You would be hard-pressed to find a better way to potentially spread a highly contagious disease. Gather together hundreds of thousands of people from around Australia and further afield, confine them in a restricted space for hours at a time, and then let them disperse back to their home towns. That is the problem facing the state and organisers of the Formula 1 Australian Grand Prix.
The coronavirus outbreak is causing headaches for event organisers around the world. Japan and Italy have banned crowds or postponed soccer matches, Hong Kong has cancelled most upcoming sporting and arts events, Facebook has cancelled its biggest conference of the year, and many companies have imposed travel restrictions on their staff. For Melbourne, the events capital of Australia, there will be some tough calls to make.
This weekend the city will host Moomba and the final of the women’s Twenty20 World Cup, with crowds expected to pour into the CBD and MCG. The following weekend is the grand prix, which is followed soon after by the International Flower and Garden Show, the Food and Wine Festival and the International Comedy Festival. And the AFL returns in two weeks’ time, with the season-opening clash of Richmond and Carlton at the MCG sure to attract another huge crowd.

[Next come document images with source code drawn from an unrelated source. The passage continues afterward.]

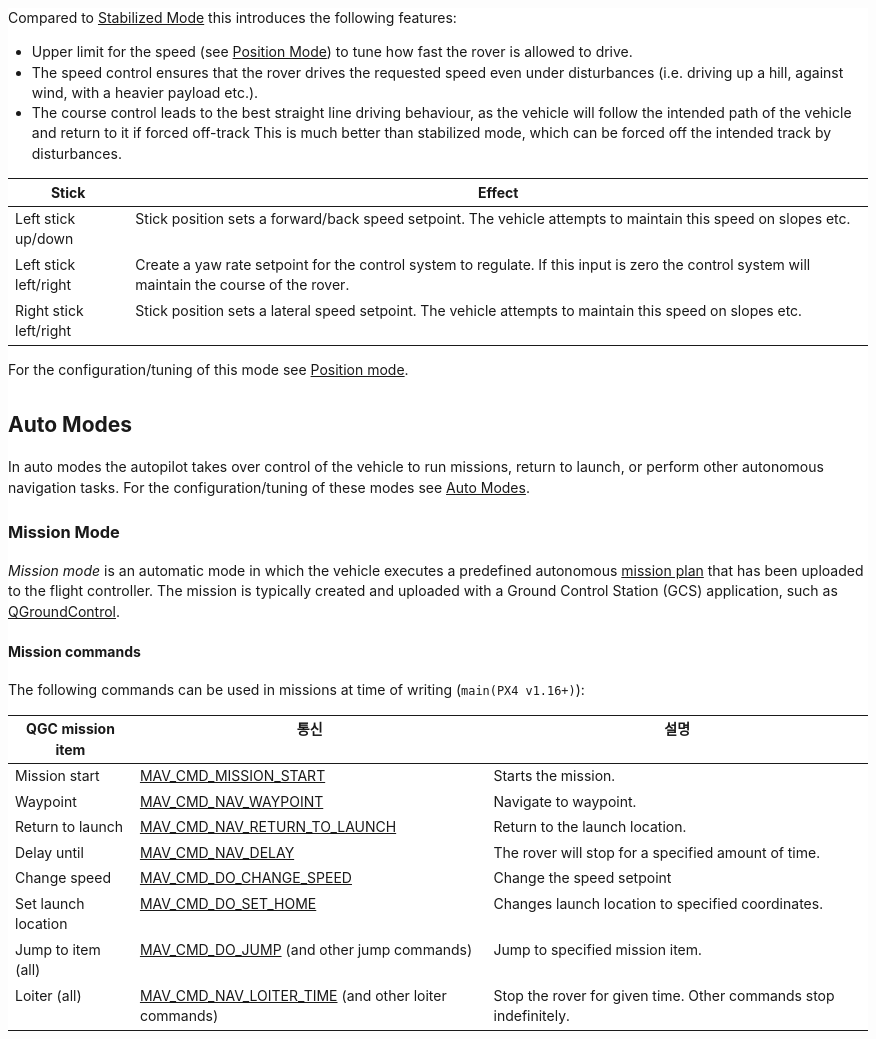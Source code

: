 Compared to [Stabilized Mode](#stabilized-mode) this introduces the following features:

- Upper limit for the speed (see [Position Mode](../config_rover/mecanum.md#position-mode)) to tune how fast the rover is allowed to drive.
- The speed control ensures that the rover drives the requested speed even under disturbances (i.e. driving up a hill, against wind, with a heavier payload etc.).
- The course control leads to the best straight line driving behaviour, as the vehicle will follow the intended path of the vehicle and return to it if forced off-track
  This is much better than stabilized mode, which can be forced off the intended track by disturbances.

| Stick                  | Effect                                                                                                                                                                         |
| ---------------------- | ------------------------------------------------------------------------------------------------------------------------------------------------------------------------------ |
| Left stick up/down     | Stick position sets a forward/back speed setpoint. The vehicle attempts to maintain this speed on slopes etc.                                  |
| Left stick left/right  | Create a yaw rate setpoint for the control system to regulate. If this input is zero the control system will maintain the course of the rover. |
| Right stick left/right | Stick position sets a lateral speed setpoint. The vehicle attempts to maintain this speed on slopes etc.                                       |

For the configuration/tuning of this mode see [Position mode](../config_rover/mecanum.md#position-mode).

## Auto Modes

In auto modes the autopilot takes over control of the vehicle to run missions, return to launch, or perform other autonomous navigation tasks.
For the configuration/tuning of these modes see [Auto Modes](../config_rover/mecanum.md#auto-modes).

### Mission Mode

_Mission mode_ is an automatic mode in which the vehicle executes a predefined autonomous [mission plan](../flying/missions.md) that has been uploaded to the flight controller.
The mission is typically created and uploaded with a Ground Control Station (GCS) application, such as [QGroundControl](https://docs.qgroundcontrol.com/master/en/).

#### Mission commands

The following commands can be used in missions at time of writing (`main(PX4 v1.16+)`):

| QGC mission item                      | 통신                                                                                                                             | 설명                                                                                               |
| ------------------------------------- | ------------------------------------------------------------------------------------------------------------------------------ | ------------------------------------------------------------------------------------------------ |
| Mission start                         | [MAV_CMD_MISSION_START](MAV_CMD_MISSION_START)                  | Starts the mission.                                                              |
| Waypoint                              | [MAV_CMD_NAV_WAYPOINT](MAV_CMD_NAV_WAYPOINT)                    | Navigate to waypoint.                                                            |
| Return to launch                      | [MAV\_CMD\_NAV\_RETURN\_TO\_LAUNCH][MAV_CMD_NAV_RETURN_TO_LAUNCH]                                                              | Return to the launch location.                                                   |
| Delay until                           | [MAV_CMD_NAV_DELAY](MAV_CMD_NAV_DELAY)                          | The rover will stop for a specified amount of time.                              |
| Change speed                          | [MAV\_CMD\_DO\_CHANGE\_SPEED][MAV_CMD_DO_CHANGE_SPEED]                                                                         | Change the speed setpoint                                                                        |
| Set launch location                   | [MAV_CMD_DO_SET_HOME](MAV_CMD_DO_SET_HOME) | Changes launch location to specified coordinates.                                |
| Jump to item (all) | [MAV\_CMD\_DO\_JUMP][MAV_CMD_DO_JUMP] (and other jump commands)                                                                | Jump to specified mission item.                                                  |
| Loiter (all)       | [MAV\_CMD\_NAV\_LOITER\_TIME][MAV_CMD_NAV_LOITER_TIME] (and other loiter commands)                                             | Stop the rover for given time. Other commands stop indefinitely. |


[MAV_CMD_MISSION_START]: https://mavlink.io/en/messages/common.html#MAV_CMD_MISSION_START
[MAV_CMD_NAV_WAYPOINT]: https://mavlink.io/en/messages/common.html#MAV_CMD_NAV_WAYPOINT
[MAV_CMD_NAV_RETURN_TO_LAUNCH]: https://mavlink.io/en/messages/common.html#MAV_CMD_NAV_RETURN_TO_LAUNCH
[MAV_CMD_NAV_DELAY]: https://mavlink.io/en/messages/common.html#MAV_CMD_NAV_DELAY
[MAV_CMD_DO_CHANGE_SPEED]: https://mavlink.io/en/messages/common.html#MAV_CMD_DO_CHANGE_SPEED
[MAV_CMD_DO_SET_HOME]: https://mavlink.io/en/messages/common.html#MAV_CMD_DO_SET_HOME
[MAV_CMD_NAV_LOITER_TIME]: https://mavlink.io/en/messages/common.html#MAV_CMD_NAV_LOITER_TIME
[MAV_CMD_DO_JUMP]: https://mavlink.io/en/messages/common.html#MAV_CMD_DO_JUMP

So far, no organisers have pulled the plug, with the chief executive of the Australian Grand Prix, Andrew Westacott, adamant that “we are all systems go”. Premier Daniel Andrews has backed the call, relying on guidance from medical experts, who at this stage have no advice beyond encouraging people to follow good hygiene practices. Prime Minister Scott Morrison added his voice on Tuesday, encouraging people to go about their normal lives, including going to big events.